Aulterra International claimed to have developed a sticker which shields the user from radiation from mobile phones handsets.

American inventor Kim Dandurand, who launched the product in Glasgow, said research showed his product was effective in removing any harmful effects.

However, Dr Michael Clark, scientific spokesman for the National Radiological Protection Board (NRPB), was "sceptical" about the stickers' properties.

Aulterra logo
Aulterra launched the product in Glasgow
A recent British Medical Association report suggested that there is no evidence that mobile use is cancer-promoting.
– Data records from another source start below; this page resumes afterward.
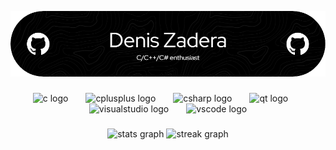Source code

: ![Header](./github-header.png)

###

<div align="center">
  <img src="https://cdn.jsdelivr.net/gh/devicons/devicon/icons/c/c-plain.svg" height="67" alt="c logo"  />
  <img width="20" />
  <img src="https://cdn.jsdelivr.net/gh/devicons/devicon/icons/cplusplus/cplusplus-plain.svg" height="67" alt="cplusplus logo"  />
  <img width="20" />
  <img src="https://cdn.jsdelivr.net/gh/devicons/devicon/icons/csharp/csharp-plain.svg" height="67" alt="csharp logo"  />
  <img width="20" />
  <img src="https://cdn.jsdelivr.net/gh/devicons/devicon/icons/qt/qt-original.svg" height="67" alt="qt logo"  />
  <img width="20" />
  <img src="https://cdn.jsdelivr.net/gh/devicons/devicon/icons/visualstudio/visualstudio-plain.svg" height="67" alt="visualstudio logo"  />
  <img width="20" />
  <img src="https://cdn.jsdelivr.net/gh/devicons/devicon/icons/vscode/vscode-original.svg" height="67" alt="vscode logo"  />
</div>

###

<div align="center">
  <img src="https://github-readme-stats.vercel.app/api?username=BandanaCat&hide_title=false&hide_rank=false&show_icons=true&include_all_commits=true&count_private=true&disable_animations=false&theme=dark&locale=en&hide_border=false&order=1" height="130" alt="stats graph"  />
  <img src="https://streak-stats.demolab.com?user=BandanaCat&locale=en&mode=daily&theme=dark&hide_border=false&border_radius=5&date_format=M%20j%5B,%20Y%5D&order=3" height="130" alt="streak graph"  />
</div>

###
However, the official government advice is still precautionary - parents are advised to minimise the amount of time their children spend talking on mobiles because their developing brains are thought to be more vulnerable.

Mr Dandurand said the sticker, which is the size of a 10p piece, should be considered an inexpensive insurance policy.

He claimed Aulterra is an organic compound from a crystalline rock that he found in 1995.

Mr Dandurand said he found that the substance reacted with the earth's magnetic fields and neutralised radiation from soils.

Electro magnetic waves

"The easiest way to describe it is that it neutralises any damaging effect from electro magnetic waves from a cellphone on human DNA," Mr Dandurand said.

The company claims that when the invention was used the DNA reacted as if there was no cellphone present.

However the NRPB, the independent government watchdog which assesses the affect of radiation on humans, said there was no evidence that DNA was affected by mobile phone conditions and it was "sceptical" about the effects of this device.


We remain to be convinced of their effectiveness in reducing personal exposure in normal conditions of use of mobile phones.

Dr Michael Clark
Dr Clark said: "We would endorse the view of the Stewart report on mobile phone use.

"There are various devices that seek to reduce exposure to radio frequency radiation from mobile phones.

"These include shields and other devices that attach to phones.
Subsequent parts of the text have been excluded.